The word "connected" may appear in some of the lines below. State how many lines contain it, and write only that number.

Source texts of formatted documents
*** Block opens ***

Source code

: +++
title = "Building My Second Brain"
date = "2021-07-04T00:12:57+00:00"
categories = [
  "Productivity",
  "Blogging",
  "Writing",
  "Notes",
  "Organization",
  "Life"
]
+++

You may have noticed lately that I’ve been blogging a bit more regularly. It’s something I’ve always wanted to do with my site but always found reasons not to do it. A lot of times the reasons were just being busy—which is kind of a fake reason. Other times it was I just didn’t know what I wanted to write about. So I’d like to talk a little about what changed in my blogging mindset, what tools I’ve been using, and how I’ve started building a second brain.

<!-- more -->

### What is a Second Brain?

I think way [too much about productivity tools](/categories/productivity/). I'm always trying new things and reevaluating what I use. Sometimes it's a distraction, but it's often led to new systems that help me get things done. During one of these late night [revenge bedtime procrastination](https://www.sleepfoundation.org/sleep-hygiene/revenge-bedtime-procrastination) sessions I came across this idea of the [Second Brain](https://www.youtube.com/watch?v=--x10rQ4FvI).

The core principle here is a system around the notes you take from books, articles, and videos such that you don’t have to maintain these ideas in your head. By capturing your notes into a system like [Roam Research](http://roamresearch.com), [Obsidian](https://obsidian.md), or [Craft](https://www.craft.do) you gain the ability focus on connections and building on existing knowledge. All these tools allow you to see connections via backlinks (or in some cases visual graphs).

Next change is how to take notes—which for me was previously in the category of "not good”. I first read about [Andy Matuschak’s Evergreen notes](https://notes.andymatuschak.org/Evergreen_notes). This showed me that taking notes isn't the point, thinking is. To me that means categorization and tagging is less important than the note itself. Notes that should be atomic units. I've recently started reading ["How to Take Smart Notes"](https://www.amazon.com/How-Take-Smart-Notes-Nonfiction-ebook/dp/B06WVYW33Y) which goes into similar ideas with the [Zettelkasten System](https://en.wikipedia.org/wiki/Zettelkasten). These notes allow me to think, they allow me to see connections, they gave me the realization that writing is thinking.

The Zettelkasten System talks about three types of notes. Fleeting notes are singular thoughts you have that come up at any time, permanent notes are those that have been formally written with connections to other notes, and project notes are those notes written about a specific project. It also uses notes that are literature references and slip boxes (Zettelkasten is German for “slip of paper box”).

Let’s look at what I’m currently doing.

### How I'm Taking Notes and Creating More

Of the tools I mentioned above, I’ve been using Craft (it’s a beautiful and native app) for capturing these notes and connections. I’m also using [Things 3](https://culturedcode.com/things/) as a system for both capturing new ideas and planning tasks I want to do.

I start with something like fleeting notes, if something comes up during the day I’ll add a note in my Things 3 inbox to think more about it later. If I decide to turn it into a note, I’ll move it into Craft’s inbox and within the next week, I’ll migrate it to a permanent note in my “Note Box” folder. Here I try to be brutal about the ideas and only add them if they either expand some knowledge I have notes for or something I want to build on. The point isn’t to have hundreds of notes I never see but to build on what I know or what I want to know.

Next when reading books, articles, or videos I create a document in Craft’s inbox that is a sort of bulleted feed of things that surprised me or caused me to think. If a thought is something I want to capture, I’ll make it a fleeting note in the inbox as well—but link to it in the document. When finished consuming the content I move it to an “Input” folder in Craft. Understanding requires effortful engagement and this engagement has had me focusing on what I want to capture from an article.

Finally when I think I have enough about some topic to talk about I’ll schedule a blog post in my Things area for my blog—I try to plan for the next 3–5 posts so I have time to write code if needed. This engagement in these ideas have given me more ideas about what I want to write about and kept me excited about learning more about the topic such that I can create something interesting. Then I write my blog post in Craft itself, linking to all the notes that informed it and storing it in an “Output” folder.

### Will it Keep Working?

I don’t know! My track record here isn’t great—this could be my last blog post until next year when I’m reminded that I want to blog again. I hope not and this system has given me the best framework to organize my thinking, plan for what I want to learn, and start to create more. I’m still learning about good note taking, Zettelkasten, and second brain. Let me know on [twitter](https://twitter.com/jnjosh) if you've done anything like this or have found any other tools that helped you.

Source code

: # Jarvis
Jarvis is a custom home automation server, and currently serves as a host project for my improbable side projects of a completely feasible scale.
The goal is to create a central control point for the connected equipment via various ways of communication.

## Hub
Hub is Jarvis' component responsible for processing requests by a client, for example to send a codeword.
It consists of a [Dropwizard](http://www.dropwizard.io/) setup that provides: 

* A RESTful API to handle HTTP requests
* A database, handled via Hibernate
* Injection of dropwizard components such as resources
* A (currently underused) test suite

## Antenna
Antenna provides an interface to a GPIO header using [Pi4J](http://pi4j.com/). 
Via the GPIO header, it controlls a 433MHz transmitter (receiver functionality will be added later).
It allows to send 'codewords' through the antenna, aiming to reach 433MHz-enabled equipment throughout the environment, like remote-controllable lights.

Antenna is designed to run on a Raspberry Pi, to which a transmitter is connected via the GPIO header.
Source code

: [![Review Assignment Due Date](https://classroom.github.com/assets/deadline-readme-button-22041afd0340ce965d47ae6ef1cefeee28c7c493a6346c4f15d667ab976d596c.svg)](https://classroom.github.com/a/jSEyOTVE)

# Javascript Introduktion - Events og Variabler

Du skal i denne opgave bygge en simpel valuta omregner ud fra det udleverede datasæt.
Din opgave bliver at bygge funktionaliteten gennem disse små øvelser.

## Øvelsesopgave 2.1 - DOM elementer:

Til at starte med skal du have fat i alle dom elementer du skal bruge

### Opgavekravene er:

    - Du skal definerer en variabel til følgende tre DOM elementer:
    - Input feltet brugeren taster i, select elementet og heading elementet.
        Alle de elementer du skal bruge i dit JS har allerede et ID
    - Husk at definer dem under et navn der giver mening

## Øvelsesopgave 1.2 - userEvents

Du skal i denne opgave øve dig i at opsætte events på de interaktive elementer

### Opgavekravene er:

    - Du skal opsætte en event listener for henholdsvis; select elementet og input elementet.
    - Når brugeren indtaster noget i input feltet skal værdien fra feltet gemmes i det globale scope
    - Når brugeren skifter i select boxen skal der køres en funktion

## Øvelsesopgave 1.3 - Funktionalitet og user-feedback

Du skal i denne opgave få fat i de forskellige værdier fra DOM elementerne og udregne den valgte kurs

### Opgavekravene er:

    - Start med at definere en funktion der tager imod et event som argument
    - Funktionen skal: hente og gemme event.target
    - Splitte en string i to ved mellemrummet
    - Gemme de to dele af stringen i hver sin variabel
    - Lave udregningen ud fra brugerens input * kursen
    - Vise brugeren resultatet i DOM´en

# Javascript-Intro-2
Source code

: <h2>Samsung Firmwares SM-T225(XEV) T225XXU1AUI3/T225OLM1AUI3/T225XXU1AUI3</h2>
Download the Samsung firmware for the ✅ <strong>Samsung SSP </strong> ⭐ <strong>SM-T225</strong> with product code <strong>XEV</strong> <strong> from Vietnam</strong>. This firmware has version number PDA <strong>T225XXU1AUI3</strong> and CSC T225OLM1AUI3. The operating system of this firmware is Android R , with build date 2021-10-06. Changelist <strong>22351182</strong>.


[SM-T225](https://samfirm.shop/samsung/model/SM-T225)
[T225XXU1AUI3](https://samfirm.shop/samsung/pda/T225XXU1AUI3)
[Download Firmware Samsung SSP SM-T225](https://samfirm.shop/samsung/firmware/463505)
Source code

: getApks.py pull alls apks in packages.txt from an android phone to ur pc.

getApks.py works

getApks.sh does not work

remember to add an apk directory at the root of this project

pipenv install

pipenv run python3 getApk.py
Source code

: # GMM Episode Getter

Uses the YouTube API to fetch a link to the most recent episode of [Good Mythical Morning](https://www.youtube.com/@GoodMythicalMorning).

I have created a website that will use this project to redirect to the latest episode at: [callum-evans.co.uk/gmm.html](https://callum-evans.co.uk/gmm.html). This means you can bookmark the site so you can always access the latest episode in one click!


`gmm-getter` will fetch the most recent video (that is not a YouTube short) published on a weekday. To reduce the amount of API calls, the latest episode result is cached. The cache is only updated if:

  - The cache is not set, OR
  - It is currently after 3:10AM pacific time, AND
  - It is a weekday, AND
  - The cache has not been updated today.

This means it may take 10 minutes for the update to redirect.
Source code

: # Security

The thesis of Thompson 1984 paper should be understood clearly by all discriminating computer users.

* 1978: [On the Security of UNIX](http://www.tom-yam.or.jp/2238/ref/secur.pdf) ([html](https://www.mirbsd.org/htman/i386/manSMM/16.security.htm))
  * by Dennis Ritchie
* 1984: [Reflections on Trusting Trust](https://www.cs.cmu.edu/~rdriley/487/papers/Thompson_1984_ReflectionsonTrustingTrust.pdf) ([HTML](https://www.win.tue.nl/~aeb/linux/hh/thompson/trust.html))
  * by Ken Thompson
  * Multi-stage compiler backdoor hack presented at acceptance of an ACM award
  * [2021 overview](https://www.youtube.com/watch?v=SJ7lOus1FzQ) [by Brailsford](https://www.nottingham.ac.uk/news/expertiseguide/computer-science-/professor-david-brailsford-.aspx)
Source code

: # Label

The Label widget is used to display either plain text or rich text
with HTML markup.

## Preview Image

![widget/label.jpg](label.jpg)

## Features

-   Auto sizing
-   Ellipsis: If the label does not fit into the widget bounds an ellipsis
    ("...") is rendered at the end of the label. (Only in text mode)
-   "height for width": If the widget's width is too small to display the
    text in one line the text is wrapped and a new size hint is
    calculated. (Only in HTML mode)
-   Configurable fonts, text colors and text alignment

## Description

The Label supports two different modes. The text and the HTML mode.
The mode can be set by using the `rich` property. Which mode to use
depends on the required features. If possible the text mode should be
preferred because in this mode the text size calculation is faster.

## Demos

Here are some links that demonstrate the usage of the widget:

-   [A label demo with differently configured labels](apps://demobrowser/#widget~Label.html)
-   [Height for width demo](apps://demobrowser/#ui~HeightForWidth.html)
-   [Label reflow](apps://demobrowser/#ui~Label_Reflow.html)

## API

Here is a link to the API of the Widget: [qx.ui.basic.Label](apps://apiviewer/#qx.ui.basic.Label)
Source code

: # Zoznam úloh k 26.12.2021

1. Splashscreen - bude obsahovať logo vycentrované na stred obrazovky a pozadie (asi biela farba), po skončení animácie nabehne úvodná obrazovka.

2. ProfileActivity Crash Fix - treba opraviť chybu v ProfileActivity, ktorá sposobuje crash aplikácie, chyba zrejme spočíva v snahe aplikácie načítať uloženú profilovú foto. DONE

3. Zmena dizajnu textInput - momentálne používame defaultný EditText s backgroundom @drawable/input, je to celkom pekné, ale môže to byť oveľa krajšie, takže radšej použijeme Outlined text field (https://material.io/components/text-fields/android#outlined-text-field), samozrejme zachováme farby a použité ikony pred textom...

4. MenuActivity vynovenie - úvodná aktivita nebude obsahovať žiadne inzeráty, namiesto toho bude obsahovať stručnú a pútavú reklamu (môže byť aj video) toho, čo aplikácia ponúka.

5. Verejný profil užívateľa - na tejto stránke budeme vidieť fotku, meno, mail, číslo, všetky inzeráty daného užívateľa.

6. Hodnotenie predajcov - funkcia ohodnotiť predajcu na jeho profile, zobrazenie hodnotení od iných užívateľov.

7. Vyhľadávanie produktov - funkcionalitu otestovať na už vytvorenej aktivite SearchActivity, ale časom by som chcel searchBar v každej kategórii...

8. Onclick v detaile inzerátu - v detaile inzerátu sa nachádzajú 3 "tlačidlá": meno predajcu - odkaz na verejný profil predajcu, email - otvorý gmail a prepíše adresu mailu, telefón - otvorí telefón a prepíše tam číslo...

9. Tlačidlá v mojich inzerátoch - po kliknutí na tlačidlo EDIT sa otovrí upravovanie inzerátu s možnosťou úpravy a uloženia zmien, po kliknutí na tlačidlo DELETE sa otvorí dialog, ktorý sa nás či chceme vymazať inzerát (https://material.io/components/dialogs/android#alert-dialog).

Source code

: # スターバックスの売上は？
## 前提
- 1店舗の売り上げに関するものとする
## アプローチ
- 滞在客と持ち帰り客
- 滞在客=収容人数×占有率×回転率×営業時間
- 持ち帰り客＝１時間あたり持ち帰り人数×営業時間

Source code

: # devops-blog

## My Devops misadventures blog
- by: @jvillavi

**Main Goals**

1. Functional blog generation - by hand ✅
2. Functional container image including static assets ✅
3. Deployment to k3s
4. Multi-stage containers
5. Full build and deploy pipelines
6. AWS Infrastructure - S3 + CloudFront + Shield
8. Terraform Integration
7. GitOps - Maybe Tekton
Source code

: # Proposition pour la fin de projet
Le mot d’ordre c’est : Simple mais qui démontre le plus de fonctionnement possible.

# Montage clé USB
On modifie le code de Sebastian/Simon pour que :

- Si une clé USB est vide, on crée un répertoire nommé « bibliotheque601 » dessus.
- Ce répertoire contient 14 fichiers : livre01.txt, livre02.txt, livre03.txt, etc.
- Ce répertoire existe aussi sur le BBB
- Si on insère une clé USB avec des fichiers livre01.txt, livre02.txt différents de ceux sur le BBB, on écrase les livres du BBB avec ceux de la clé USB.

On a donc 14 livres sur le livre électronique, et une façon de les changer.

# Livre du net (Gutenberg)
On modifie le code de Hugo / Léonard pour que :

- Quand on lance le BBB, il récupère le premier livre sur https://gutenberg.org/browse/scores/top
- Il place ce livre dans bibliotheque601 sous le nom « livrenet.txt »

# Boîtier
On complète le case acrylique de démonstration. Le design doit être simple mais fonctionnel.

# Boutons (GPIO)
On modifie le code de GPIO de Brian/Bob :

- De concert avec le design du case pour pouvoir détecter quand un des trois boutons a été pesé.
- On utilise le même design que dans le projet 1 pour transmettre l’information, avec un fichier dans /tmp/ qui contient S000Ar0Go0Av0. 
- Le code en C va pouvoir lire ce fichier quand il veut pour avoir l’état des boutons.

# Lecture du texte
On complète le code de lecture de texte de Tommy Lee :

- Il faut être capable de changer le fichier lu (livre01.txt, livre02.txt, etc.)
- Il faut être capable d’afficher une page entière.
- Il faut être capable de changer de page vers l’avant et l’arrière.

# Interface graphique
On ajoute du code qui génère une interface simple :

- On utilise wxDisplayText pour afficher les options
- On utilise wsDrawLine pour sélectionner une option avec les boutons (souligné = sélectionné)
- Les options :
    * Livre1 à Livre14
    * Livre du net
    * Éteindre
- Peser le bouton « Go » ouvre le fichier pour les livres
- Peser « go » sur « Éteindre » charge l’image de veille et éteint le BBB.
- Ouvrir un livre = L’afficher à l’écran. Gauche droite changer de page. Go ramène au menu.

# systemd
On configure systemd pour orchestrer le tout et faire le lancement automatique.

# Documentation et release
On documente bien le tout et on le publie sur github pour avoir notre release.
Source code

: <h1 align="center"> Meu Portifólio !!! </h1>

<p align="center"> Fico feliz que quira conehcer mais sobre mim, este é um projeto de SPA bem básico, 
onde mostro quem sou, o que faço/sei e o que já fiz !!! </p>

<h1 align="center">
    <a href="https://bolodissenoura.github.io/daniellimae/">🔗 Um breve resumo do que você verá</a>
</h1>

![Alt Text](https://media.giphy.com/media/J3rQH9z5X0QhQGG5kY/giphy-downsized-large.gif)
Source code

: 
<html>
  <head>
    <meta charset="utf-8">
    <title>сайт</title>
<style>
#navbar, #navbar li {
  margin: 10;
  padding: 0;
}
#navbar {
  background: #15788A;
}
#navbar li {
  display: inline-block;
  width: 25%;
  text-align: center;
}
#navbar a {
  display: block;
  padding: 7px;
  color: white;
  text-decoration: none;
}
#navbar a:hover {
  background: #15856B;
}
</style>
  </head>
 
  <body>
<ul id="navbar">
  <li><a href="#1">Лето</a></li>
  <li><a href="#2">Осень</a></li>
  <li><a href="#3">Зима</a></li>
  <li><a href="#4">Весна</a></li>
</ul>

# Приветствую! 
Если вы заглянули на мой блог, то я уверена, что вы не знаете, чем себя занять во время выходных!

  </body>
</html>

*** Block closes ***

> Answer
2